Work order:
A verbatim reproduction of the lines below, from the line containing "- Selection circles reflect HP and MP status" through the line containing "A third mode, which", both ends included, is the whole required output.

Excerpts from a dataset:

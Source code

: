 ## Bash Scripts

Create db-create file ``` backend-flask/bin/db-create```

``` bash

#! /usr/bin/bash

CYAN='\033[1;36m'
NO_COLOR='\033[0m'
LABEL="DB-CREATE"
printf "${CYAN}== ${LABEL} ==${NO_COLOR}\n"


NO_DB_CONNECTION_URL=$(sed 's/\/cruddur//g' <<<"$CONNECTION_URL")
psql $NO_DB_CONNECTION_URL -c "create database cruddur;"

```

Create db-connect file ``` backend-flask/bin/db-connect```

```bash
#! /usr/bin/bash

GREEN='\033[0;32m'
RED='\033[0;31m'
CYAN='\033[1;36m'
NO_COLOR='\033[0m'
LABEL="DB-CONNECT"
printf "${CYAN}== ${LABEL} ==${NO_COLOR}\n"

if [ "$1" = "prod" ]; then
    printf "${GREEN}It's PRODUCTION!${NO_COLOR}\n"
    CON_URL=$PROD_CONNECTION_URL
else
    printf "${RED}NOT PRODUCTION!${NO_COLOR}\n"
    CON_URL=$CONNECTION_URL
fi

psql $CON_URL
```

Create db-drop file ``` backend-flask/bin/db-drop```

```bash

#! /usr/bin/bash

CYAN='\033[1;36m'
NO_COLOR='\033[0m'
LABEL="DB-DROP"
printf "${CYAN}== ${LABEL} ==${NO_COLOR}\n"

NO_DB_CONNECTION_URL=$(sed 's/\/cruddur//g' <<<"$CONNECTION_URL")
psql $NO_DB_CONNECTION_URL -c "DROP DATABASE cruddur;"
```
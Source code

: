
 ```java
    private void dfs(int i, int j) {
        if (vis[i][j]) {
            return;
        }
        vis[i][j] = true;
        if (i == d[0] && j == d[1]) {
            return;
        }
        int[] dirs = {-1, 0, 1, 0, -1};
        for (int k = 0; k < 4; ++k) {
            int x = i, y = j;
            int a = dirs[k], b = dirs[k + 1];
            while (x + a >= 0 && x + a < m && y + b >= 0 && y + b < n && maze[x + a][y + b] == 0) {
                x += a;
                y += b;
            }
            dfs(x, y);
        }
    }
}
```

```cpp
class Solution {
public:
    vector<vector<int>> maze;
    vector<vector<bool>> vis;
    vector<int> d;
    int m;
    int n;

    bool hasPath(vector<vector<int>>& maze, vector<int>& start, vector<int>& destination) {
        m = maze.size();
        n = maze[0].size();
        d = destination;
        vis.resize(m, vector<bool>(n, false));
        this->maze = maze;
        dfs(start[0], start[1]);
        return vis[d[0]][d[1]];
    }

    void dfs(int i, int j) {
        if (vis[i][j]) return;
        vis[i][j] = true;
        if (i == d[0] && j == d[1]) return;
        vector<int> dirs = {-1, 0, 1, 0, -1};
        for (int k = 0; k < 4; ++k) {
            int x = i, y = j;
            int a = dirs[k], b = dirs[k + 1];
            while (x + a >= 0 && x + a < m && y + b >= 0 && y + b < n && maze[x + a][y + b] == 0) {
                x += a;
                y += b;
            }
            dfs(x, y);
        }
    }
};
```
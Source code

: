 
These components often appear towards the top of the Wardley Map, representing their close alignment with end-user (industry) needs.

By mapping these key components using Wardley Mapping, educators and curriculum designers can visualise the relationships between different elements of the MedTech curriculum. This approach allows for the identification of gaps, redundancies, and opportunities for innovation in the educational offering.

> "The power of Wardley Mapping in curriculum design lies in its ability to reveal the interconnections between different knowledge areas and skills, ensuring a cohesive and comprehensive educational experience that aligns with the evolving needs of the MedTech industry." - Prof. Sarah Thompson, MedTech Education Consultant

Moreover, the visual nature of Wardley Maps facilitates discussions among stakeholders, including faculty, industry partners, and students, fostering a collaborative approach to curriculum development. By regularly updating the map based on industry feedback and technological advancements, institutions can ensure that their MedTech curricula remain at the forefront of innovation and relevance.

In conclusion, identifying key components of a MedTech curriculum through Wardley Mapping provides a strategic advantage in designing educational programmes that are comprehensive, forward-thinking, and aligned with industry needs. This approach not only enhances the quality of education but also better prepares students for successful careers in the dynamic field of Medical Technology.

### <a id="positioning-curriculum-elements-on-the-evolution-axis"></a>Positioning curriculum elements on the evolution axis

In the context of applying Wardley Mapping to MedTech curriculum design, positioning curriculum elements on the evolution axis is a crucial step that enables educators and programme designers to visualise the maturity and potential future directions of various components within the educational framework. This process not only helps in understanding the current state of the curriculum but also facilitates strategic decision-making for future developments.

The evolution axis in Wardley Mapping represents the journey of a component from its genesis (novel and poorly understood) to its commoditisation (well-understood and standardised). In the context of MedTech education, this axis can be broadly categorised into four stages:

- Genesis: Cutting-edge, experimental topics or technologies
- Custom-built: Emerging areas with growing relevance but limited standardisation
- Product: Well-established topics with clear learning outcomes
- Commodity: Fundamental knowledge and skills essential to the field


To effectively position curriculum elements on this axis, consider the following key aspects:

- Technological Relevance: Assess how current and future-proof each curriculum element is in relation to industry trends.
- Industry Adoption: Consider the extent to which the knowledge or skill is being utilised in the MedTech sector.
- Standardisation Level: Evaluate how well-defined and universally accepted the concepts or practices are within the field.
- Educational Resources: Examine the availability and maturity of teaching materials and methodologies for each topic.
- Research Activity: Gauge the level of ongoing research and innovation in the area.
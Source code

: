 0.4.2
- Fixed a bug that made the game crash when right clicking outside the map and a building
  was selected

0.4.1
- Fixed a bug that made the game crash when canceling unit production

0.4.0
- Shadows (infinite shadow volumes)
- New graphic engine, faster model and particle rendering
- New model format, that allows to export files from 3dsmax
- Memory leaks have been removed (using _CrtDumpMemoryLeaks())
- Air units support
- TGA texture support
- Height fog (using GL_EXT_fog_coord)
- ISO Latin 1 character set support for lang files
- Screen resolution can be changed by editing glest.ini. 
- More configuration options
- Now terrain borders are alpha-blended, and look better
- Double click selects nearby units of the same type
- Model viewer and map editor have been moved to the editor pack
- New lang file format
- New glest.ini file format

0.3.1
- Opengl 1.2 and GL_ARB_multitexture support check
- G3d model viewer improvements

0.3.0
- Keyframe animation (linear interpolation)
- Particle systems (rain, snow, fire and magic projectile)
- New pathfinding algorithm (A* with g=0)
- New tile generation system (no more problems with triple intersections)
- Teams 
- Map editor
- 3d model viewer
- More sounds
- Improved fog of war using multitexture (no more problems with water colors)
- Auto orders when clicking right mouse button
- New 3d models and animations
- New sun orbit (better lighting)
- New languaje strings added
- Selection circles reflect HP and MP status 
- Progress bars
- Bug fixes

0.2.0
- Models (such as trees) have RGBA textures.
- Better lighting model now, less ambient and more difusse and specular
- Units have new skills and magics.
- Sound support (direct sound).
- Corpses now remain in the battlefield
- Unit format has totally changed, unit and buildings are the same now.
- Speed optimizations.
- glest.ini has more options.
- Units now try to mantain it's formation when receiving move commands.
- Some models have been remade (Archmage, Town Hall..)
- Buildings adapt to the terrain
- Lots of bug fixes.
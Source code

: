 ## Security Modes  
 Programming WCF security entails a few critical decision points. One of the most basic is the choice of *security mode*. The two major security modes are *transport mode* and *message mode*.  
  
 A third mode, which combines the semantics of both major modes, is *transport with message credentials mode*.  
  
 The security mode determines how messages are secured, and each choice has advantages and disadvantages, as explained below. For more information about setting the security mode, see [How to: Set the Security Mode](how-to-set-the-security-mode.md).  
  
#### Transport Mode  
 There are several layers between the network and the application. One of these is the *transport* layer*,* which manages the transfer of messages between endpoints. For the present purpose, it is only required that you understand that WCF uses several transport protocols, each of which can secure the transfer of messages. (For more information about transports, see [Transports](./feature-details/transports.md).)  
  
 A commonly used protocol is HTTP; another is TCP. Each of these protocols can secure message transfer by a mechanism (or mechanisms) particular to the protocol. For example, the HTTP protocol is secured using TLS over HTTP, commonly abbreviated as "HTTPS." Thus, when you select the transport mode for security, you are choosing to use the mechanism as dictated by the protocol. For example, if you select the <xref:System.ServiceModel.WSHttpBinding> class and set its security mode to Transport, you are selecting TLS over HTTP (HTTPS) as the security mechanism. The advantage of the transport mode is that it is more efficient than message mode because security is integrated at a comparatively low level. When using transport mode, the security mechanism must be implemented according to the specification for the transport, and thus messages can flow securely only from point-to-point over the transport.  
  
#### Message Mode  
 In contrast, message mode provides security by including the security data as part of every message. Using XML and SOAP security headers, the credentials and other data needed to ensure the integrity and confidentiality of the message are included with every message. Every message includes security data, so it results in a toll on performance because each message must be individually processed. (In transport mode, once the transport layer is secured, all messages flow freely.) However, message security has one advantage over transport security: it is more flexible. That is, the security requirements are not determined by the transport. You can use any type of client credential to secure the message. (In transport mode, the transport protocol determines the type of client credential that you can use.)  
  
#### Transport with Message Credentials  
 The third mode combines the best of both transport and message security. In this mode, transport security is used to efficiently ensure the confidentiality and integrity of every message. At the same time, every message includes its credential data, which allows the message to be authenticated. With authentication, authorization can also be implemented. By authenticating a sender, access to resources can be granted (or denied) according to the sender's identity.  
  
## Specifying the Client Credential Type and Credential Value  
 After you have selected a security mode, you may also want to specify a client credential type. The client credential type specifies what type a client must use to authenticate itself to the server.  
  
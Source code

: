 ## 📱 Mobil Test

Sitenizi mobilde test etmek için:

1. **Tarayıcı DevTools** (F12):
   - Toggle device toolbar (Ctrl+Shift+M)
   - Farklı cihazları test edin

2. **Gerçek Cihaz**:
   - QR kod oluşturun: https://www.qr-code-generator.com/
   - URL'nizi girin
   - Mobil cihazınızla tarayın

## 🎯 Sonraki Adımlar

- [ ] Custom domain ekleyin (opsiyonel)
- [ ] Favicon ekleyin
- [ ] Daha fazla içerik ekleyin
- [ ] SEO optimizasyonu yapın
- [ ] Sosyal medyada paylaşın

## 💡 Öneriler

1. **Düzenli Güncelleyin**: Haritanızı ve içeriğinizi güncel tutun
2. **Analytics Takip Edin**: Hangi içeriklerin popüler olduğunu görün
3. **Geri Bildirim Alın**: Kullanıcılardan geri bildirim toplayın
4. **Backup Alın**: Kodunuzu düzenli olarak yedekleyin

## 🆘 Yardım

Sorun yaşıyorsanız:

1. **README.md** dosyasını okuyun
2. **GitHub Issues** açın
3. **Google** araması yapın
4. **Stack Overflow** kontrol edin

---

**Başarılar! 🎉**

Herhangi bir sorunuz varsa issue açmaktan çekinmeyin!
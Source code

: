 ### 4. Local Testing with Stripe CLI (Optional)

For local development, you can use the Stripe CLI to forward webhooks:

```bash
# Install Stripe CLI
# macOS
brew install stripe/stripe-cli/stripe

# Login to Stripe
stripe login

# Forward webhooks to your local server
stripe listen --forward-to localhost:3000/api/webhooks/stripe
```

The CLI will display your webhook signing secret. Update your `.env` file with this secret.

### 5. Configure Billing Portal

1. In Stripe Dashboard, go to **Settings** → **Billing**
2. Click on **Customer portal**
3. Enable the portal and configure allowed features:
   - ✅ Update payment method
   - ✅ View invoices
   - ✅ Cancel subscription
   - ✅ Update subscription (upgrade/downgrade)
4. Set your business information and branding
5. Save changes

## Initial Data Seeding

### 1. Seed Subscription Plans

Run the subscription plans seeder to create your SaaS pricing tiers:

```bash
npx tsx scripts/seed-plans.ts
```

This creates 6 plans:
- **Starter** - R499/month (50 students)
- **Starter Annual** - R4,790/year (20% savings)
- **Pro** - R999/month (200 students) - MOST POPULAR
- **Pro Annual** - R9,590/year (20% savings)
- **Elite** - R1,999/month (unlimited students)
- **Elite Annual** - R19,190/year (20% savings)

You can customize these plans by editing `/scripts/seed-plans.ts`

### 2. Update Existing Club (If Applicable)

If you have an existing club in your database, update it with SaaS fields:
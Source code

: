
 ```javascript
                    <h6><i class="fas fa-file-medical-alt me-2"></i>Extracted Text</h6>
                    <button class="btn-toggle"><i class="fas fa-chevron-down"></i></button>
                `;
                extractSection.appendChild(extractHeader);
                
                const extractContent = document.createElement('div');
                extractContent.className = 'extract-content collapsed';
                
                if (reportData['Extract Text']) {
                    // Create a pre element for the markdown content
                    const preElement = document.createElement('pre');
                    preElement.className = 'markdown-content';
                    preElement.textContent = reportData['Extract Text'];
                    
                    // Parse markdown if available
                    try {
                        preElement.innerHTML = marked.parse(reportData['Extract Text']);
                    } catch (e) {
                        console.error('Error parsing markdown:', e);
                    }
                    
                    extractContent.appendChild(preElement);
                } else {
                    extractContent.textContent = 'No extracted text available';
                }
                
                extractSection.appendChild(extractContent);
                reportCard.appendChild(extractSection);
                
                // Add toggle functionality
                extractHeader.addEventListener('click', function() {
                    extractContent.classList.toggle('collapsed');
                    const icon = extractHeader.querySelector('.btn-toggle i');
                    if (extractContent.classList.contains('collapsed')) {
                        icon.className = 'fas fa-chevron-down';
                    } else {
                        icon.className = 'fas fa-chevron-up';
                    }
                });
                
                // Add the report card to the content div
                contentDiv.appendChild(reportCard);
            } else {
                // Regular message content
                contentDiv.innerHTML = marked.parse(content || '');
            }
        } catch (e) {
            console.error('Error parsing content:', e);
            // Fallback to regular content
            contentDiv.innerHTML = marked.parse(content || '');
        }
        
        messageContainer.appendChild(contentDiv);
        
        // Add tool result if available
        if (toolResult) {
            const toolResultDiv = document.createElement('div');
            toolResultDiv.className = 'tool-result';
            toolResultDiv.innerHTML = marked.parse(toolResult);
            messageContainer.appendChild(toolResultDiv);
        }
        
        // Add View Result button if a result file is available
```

Task answer:
- Selection circles reflect HP and MP status 
- Progress bars
- Bug fixes

0.2.0
- Models (such as trees) have RGBA textures.
- Better lighting model now, less ambient and more difusse and specular
- Units have new skills and magics.
- Sound support (direct sound).
- Corpses now remain in the battlefield
- Unit format has totally changed, unit and buildings are the same now.
- Speed optimizations.
- glest.ini has more options.
- Units now try to mantain it's formation when receiving move commands.
- Some models have been remade (Archmage, Town Hall..)
- Buildings adapt to the terrain
- Lots of bug fixes.
Source code

: ## Security Modes  
 Programming WCF security entails a few critical decision points. One of the most basic is the choice of *security mode*. The two major security modes are *transport mode* and *message mode*.  
  
 A third mode, which combines the semantics of both major modes, is *transport with message credentials mode*.  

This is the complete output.